Sur le caractère vexatoire, si Mme [Z] produit une attestation faisant état d’une volonté de la direction de « monter un dossier », elle ne rapporte pas la preuve de faits de publicité malveillante ou de brutalité particulière au-delà de la notification d’une mise à pied conservatoire, laquelle est inhérente à la procédure de licenciement pour faute grave ; en conséquence, le préjudice moral distinct n’étant pas caractérisé, il convient de confirmer le jugement entrepris et de débouter Mme [Z] de sa demande.
Sur l’application de l’article L.1235-4 du code du travail
Le licenciement de Mme [Z] ayant été jugé sans cause réelle et sérieuse, il y a lieu à l’application de l’article L.1235-4 du code du travail ; en conséquence la cour ordonne le remboursement par l’association [2] aux organismes intéressés de tout ou partie des indemnités de chômage versées à Mme [Z], du jour de son licenciement au jour du jugement prononcé, dans la limite de six mois d’indemnités de chômage.

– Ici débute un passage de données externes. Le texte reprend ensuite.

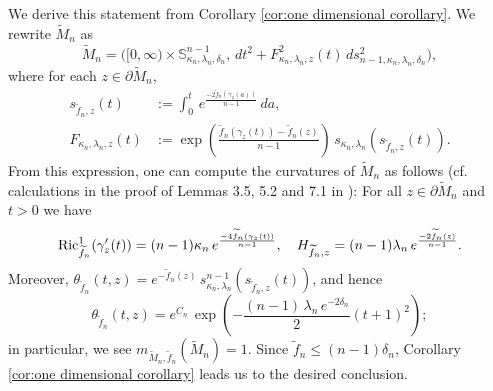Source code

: \begin{ex}
We derive this statement from Corollary \ref{cor:one dimensional corollary}.
We rewrite $\widetilde{M}_{n}$ as
\begin{equation*}
\widetilde{M}_{n}=\bigl([0,\infty) \times \mathbb{S}^{n-1}_{\kappa_{n},\lambda_{n},\delta_{n}},\, dt^{2}+F^{2}_{\kappa_{n},\lambda_{n},z}(t)\,ds^{2}_{n-1,\kappa_{n},\lambda_{n},\delta_{n}}\bigl),
\end{equation*}
where for each $z\in \partial \widetilde{M}_{n}$,
\begin{align*}
s_{\widetilde{f}_{n},z}(t)&:=\int^{t}_{0}\,  e^{\frac{-2\widetilde{f}_{n}(\gamma_{z}(a))}{n-1}}\,da,\\
F_{\kappa_{n},\lambda_{n},z}(t)&:= \exp \left(  \frac{\widetilde{f}_{n}(\gamma_{z}(t))-\widetilde{f}_{n}(z)}{n-1}  \right)\,s_{\kappa_{n},\lambda_{n}}(s_{\widetilde{f}_{n},z}(t)).
\end{align*}
From this expression,
one can compute the curvatures of $\widetilde{M}_{n}$ as follows (cf. calculations in the proof of Lemmas 3.5, 5.2 and 7.1 in \cite{S2}):
For all $z\in \partial \widetilde{M}_{n}$ and $t>0$
we have
\begin{equation*}
\operatorname{Ric}^{1}_{\widetilde{f}_{n}}(\gamma'_{z}(t))=(n-1)\kappa_{n}\,e^{\frac{-4\widetilde{f}_{n}(\gamma_{z}(t))}{n-1}},\quad H_{\widetilde{f}_{n},z}=(n-1)\lambda_{n}\,e^{\frac{-2\widetilde{f}_{n}(z)}{n-1}}.
\end{equation*}
Moreover,
$\theta_{\widetilde{f}_{n}}(t,z)=e^{-\widetilde{f}_{n}(z)}\,s^{n-1}_{\kappa_{n},\lambda_{n}}(s_{\widetilde{f}_{n},z}(t))$,
and hence
\begin{equation*}
\theta_{\widetilde{f}_{n}}(t,z)=e^{C_{n}}\,\exp \left(-\frac{(n-1)\,\lambda_{n}\,e^{-2\delta_{n}}}{2}(t+1)^{2}\right);
\end{equation*}
in particular,
we see $m_{\widetilde{M}_{n},\widetilde{f}_{n}}(\widetilde{M}_{n})=1$.
Since $\widetilde{f}_{n}\leq (n-1)\delta_{n}$,
Corollary \ref{cor:one dimensional corollary} leads us to the desired conclusion.
\end{ex}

Sur la délivrance de documents
Mme [Z] demande la remise de documents (certificat de travail, bulletins de paie, attestation destinée à Pôle Emploi) sous astreinte.

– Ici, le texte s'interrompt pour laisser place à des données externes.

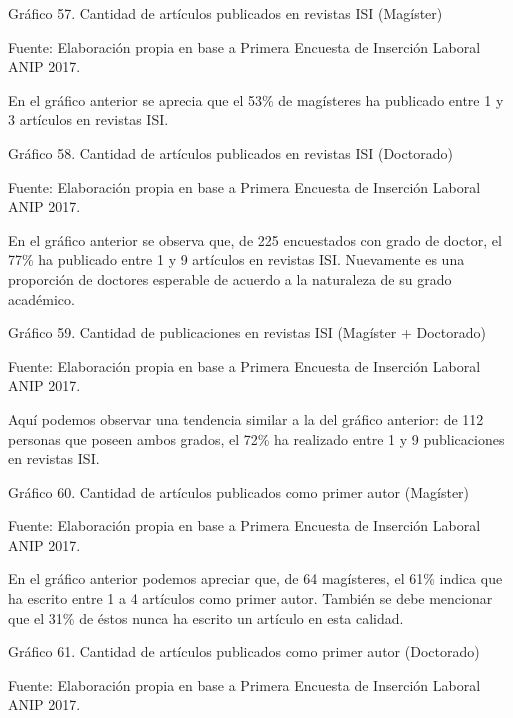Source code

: \documentclass{article}
\begin{document}
Gráfico 57. Cantidad de artículos publicados en revistas ISI (Magíster)


Fuente: Elaboración propia en base a Primera Encuesta de Inserción Laboral ANIP 2017.

En el gráfico anterior se aprecia que el 53\% de magísteres ha publicado entre 1 y 3 artículos en revistas ISI.

Gráfico 58. Cantidad de artículos publicados en revistas ISI (Doctorado)


Fuente: Elaboración propia en base a Primera Encuesta de Inserción Laboral ANIP 2017.

En el gráfico anterior se observa que, de 225 encuestados con grado de doctor, el 77\% ha publicado entre 1 y 9 artículos en revistas ISI. Nuevamente es una proporción de doctores esperable de acuerdo a la naturaleza de su grado académico.

Gráfico 59. Cantidad de publicaciones en revistas ISI (Magíster + Doctorado)


Fuente: Elaboración propia en base a Primera Encuesta de Inserción Laboral ANIP 2017.

Aquí podemos observar una tendencia similar a la del gráfico anterior: de 112 personas que poseen ambos grados, el 72\% ha realizado entre 1 y 9 publicaciones en revistas ISI.

Gráfico 60. Cantidad de artículos publicados como primer autor (Magíster)


Fuente: Elaboración propia en base a Primera Encuesta de Inserción Laboral ANIP 2017.

En el gráfico anterior podemos apreciar que, de 64 magísteres, el 61\% indica que ha escrito entre 1 a 4 artículos como primer autor. También se debe mencionar que el 31\% de éstos nunca ha escrito un artículo en esta calidad.

Gráfico 61. Cantidad de artículos publicados como primer autor (Doctorado)


Fuente: Elaboración propia en base a Primera Encuesta de Inserción Laboral ANIP 2017.
\end{document}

Il est constant que les documents demandés lui ont déjà été remis ; il est cependant établi qu’ils ne sont pas conformes ; il est donc fait droit à la demande de remise de documents formulée par Mme [Z].

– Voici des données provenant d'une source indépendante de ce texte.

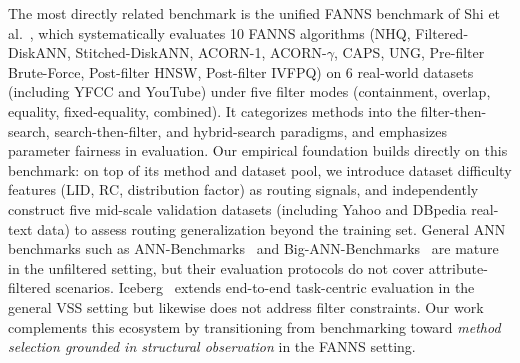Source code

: The most directly related benchmark is the unified FANNS benchmark of Shi et al.~\cite{FilteredANNBenchmark2024}, which systematically evaluates 10 FANNS algorithms (NHQ, Filtered-DiskANN, Stitched-DiskANN, ACORN-1, ACORN-$\gamma$, CAPS, UNG, Pre-filter Brute-Force, Post-filter HNSW, Post-filter IVFPQ) on 6 real-world datasets (including YFCC and YouTube) under five filter modes (containment, overlap, equality, fixed-equality, combined). It categorizes methods into the filter-then-search, search-then-filter, and hybrid-search paradigms, and emphasizes parameter fairness in evaluation. Our empirical foundation builds directly on this benchmark: on top of its method and dataset pool, we introduce dataset difficulty features (LID, RC, distribution factor) as routing signals, and independently construct five mid-scale validation datasets (including Yahoo and DBpedia real-text data) to assess routing generalization beyond the training set.
General ANN benchmarks such as ANN-Benchmarks~\cite{ANNBenchmarks2020} and Big-ANN-Benchmarks~\cite{simhadri2022bigann} are mature in the unfiltered setting, but their evaluation protocols do not cover attribute-filtered scenarios. Iceberg~\cite{Iceberg} extends end-to-end task-centric evaluation in the general VSS setting but likewise does not address filter constraints. Our work complements this ecosystem by transitioning from benchmarking toward \emph{method selection grounded in structural observation} in the FANNS setting.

Rien ne permet de présumer que l’association [2] va résister à la présente décision ordonnant la remise de documents ; il n’y a donc pas lieu d’ordonner une astreinte.
Le jugement déféré est infirmé en ce qu’il a ordonné une astreinte et statuant à nouveau de ce chef, la cour déboute Mme [Z] de sa demande d’astreinte.
Le jugement déféré est donc confirmé en ce qu’il a jugé qu’il a ordonné à l’association [2] de remettre Mme [Z] le certificat de travail, les bulletins de paie et l’attestation destinée à Pôle Emploi, tous ces documents devant être établis conformément à ce qui a été jugé dans la présente décision.
Sur les autres demandes
Le jugement déféré est confirmé en ce qu’il a dit que les dommages et intérêts alloués seront assortis des intérêts au taux légal à compter de la présente décision et que les autres sommes octroyées qui constituent des créances salariales, seront assorties des intérêts au taux légal à compter de la date de réception par l’association [2] de la convocation devant le bureau de conciliation.
Le jugement déféré est confirmé en ce qu’il a ordonné la capitalisation des intérêts.
La cour condamne l’association [2] aux dépens en application de l’article 696 du code de procédure civile.
Le jugement déféré est confirmé en ce qui concerne l’application de l’article 700 du code de procédure civile.
Il apparaît équitable, compte tenu des éléments soumis aux débats, de condamner l’association [2] à payer à Mme [Z] la somme de 4 000 € en application de l’article 700 du code de procédure civile pour la procédure d’appel.
L’ensemble des autres demandes plus amples ou contraires formées en demande ou en défense est rejeté, leur rejet découlant des motifs amplement développés dans tout l’arrêt.
PAR CES MOTIFS
La cour,
Confirme le jugement sauf en ce qu’il a ordonné une astreinte.
Statuant à nouveau de ce chef et ajoutant,
Déboute Mme [Z] de sa demande relative à l’astreinte,
Ordonne le remboursement par l’association [2] aux organismes intéressés de tout ou partie des indemnités de chômage versées à Mme [Z], du jour de son licenciement au jour du jugement prononcé, dans la limite de six mois d’indemnités de chômage,
Condamne l’association [2] à verser à Mme [Z] une somme de 4 000 € sur le fondement des dispositions de l’article 700 du code de procédure civile,
Déboute les parties de leurs demandes plus amples et contraires,
Condamne l’association [2] aux dépens.